NEW YORK (GenomeWeb News) – Researchers at the University of California, San Francisco have identified a number of proteolytic peptides that could prove useful as markers of patient response to chemotherapy.
Detailed in a study published this week in Proceedings of the National Academy of Sciences, the work used a variety of mass spectrometry workflows to develop peptide signatures indicative of cell death by chemotherapy.
While significant validation work is still needed, the approach could offer a faster alternative to current chemotherapy monitoring techniques like imaging, UCSF researcher James Wells, lead author of the study, told ProteoMonitor.
Chemotherapy typically works by causing apoptosis in cancer cells, in the course of which a number of proteases are activated. Among the main proteases involved in apoptosis are caspases, which has led researchers to speculate that caspase cleavage products could be used as markers for measuring chemotherapeutic activity.
In fact, Wells noted, one such analyte, a caspase-cleaved peptide from the protein cytokeratin 18, has been used for this purpose in clinical trials. However, in general, researchers have had difficulty detecting caspase-cleaved peptides with the sensitivity and reproducibility required of a clinical biomarker.
To better detect such markers, Wells and his colleagues turned to a peptide enrichment technique developed in his laboratory. The method uses the enzyme subtiligase to biotin tag free N termini on peptides generated by protease activity. These labeled peptides can then be pulled down with streptavidin-coated beads, limiting interference from high-abundance proteins while increasing the likelihood of detecting low-abundance caspase cleavage products.
The researchers used this enrichment technique across several different mass spec experiments to identify peptides linked to chemotherapeutic-driven apoptosis. In the first, they used unbiased measurements on an AB Sciex QSTAR Elite QTOF to identify proteolytic fragments released in samples from five hematologic cancer patients and in cultured cells post-chemotherapy.
Using the results of this analysis, along with a list of proteolytic peptides previously found to be present during apoptosis, the researchers developed a targeted inclusion list for identification on a Thermo Fisher Scientific LTQ Orbitrap Velos. In this approach, peptides within mass windows around those on the inclusion list are preferentially selected for sequencing, increasing the sensitivity of detection for these analytes.
Combining the results of these two experiments, the UCSF researchers identified a total of 153 proteolytic peptides linked to cell death. They then followed up with quantitative SRM assays to 140 of these, measuring which were elevated in post-chemotherapeutic samples compared to pre-treatment samples. This analysis identified 90 peptides with increased abundance post-chemotherapy, including 77 that showed at least a two-fold increase.
Following this with SRM analysis of pre- and post-treatment samples from an additional 16 patients, the researchers identified 16 peptides that increased post-chemotherapy across multiple patients, making them, the authors noted, "the most promising targets for further exploration in clinical development as biomarkers of chemotherapeutic efficacy."
Moving forward, Wells said, the researchers plan to investigate these markers in larger numbers of patients with the aim of collecting patient treatment response and outcome data, as well.

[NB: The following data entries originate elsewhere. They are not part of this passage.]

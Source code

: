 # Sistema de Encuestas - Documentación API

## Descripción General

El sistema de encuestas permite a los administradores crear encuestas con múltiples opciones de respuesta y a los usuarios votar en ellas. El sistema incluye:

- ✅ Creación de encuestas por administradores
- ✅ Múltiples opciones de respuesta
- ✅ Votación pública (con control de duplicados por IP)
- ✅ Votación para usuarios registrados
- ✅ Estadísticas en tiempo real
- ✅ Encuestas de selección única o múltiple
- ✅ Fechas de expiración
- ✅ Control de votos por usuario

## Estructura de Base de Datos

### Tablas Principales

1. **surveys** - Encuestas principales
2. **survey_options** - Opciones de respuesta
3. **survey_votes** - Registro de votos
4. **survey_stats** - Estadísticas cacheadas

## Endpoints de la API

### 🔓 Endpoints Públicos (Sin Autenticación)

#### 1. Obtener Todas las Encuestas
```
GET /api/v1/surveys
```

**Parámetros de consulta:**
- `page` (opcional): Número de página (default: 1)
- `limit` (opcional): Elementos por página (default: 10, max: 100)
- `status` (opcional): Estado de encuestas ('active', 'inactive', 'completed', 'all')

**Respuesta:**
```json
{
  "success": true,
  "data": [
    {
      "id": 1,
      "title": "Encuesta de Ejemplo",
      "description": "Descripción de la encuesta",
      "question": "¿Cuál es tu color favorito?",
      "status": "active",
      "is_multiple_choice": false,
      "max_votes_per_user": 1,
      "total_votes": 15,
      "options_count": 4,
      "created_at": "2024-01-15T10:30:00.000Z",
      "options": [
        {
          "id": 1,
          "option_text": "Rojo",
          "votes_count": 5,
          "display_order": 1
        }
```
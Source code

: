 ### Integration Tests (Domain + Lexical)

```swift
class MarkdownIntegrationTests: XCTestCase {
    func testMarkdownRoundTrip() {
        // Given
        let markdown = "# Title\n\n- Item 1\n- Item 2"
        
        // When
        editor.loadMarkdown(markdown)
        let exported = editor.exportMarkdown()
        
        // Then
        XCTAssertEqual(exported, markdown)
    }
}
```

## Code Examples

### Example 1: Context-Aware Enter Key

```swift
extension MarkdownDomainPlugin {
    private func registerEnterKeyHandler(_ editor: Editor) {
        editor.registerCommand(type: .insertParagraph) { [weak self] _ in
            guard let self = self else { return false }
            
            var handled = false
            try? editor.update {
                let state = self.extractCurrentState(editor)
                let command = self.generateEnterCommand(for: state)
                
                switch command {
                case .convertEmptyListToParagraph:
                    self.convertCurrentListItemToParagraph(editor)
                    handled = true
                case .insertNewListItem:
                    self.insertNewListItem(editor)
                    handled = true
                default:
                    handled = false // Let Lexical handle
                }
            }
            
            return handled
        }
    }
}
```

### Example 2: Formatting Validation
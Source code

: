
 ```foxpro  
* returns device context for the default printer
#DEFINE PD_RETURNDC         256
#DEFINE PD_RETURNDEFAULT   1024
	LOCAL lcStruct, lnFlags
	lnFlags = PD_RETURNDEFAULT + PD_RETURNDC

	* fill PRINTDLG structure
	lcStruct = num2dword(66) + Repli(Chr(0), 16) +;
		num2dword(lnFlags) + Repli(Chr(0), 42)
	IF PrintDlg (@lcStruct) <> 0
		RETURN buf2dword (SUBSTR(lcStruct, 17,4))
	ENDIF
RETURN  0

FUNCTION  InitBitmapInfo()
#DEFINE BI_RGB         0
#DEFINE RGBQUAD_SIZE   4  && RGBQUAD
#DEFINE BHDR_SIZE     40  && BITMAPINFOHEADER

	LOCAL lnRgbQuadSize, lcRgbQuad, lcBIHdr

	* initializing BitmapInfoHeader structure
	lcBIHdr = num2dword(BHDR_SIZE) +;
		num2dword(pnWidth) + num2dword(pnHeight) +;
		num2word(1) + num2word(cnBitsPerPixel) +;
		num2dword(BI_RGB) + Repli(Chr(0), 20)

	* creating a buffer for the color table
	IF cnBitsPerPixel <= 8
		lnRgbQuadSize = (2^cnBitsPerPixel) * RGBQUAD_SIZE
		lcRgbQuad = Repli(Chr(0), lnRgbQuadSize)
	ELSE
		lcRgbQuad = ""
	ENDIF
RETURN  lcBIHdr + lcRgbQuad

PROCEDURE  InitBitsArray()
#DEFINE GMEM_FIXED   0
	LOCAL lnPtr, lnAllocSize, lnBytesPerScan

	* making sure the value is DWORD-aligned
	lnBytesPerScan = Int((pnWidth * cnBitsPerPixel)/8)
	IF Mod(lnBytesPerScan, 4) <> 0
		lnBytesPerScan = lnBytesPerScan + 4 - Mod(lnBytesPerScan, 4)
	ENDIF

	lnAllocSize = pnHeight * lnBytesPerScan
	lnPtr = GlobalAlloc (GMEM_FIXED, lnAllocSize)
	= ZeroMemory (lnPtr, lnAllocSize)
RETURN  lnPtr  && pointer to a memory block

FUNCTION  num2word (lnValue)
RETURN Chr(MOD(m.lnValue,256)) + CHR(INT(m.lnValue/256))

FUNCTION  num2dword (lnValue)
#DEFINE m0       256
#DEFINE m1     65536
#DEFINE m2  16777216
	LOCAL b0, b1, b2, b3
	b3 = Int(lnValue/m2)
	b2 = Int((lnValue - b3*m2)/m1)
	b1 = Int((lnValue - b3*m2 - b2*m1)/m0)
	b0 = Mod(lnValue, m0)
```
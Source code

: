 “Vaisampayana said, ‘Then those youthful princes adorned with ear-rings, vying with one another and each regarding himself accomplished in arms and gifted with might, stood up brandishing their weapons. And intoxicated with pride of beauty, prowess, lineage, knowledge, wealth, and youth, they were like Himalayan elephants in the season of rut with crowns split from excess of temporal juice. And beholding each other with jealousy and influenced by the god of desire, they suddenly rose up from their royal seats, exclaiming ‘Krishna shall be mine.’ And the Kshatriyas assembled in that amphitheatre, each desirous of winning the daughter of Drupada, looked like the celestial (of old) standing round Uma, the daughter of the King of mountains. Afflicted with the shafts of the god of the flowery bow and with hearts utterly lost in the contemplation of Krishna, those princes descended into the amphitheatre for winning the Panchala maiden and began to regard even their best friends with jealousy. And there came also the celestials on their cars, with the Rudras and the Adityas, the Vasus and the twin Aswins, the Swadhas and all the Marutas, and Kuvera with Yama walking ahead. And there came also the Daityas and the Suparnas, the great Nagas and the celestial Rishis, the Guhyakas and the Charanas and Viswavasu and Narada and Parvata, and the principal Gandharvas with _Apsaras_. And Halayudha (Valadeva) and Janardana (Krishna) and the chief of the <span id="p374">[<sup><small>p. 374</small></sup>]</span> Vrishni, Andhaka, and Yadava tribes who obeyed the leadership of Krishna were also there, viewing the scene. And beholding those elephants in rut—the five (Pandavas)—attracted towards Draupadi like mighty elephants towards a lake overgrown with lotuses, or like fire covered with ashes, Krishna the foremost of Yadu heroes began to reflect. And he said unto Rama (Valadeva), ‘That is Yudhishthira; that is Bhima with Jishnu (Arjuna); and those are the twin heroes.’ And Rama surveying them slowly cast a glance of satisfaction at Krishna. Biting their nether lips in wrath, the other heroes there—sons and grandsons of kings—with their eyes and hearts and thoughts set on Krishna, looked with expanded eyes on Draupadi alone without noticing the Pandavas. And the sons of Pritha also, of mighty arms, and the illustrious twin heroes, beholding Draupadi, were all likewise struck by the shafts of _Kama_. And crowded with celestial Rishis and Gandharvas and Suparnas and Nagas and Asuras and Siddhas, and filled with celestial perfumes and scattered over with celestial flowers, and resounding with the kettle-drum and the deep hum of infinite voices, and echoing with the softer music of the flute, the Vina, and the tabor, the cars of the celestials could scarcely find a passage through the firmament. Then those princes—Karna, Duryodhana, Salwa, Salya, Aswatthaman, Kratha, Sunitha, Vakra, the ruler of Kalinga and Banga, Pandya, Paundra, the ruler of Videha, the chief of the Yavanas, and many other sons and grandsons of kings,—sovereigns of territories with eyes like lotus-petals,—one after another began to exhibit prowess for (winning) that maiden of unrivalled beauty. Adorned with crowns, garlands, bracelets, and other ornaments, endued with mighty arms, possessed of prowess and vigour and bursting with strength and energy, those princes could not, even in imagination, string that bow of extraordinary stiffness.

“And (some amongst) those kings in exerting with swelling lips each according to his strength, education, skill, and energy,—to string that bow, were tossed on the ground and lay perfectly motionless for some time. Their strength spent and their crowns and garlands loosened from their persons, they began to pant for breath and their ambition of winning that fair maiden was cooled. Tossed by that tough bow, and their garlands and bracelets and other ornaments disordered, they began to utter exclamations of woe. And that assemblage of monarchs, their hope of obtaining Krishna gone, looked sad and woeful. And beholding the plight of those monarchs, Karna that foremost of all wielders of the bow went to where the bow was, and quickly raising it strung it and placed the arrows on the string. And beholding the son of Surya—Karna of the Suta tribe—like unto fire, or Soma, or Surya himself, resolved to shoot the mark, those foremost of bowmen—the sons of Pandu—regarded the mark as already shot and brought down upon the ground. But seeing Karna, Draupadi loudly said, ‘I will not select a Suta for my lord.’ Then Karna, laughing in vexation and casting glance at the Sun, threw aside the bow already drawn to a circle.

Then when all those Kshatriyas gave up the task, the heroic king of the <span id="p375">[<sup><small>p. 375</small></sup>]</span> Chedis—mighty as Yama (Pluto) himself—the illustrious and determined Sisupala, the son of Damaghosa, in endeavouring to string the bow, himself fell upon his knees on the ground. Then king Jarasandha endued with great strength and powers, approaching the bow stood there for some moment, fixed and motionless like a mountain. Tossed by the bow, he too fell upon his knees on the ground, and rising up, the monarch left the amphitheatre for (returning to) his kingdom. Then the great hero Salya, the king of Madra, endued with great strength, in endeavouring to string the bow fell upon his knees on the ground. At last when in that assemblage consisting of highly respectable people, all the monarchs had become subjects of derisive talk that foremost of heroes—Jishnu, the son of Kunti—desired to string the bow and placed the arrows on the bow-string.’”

More immediately, though, he and his colleagues have begun efforts to establish that the detected peptides are, in fact, coming from cancer cells as opposed to healthy cells also killed by the chemotherapy.
For this they are using mouse xenograft models — grafting human tumors into mice — which should allow them to determine which peptides are coming from which cells, Wells noted.
"Because the human proteins [from the grafted tumor] are different from the mouse proteins, we can then ask the question of how many of the products we see are derived from the mouse versus the human tumor we implanted," he said.
He added that the researchers also anticipate that "different types of cancers might give different apoptotic signatures." Therefore, he said, if "we saw that no matter what the cancer all the patients exhibited the same markers, we might then wonder if that was coming from [normal cells]."
"We'd like to get an answer to that [tumor-versus-healthy-cell] question before moving on to more clinical work, because once we have that then I think we'll know better how to focus our clinical experiments," Wells said.
The PNAS study examined hematological cancers, but Wells said he expected the technique would also be applicable to solid cancers. They decided to begin with blood-based cancers in the expectation that these would provide them the best chance of identifying the caspase-cleaved peptides, he said.
"We chose cancers where we though that we would have a good chance of seeing things," he said. "The proteins that would be released [from these cancer cells] would be released directly into the plasma."
While the UCSF team used mass spec for this initial discovery work, Wells said that as they move forward in the validation process they will probably transition at some point to immunoassays, which offer the high throughput needed for running large numbers of patient samples.
UCSF has recently developed a phage display-based platform for high-throughput antibody generation that, Wells said, he and his colleagues will likely use for this stage of the project.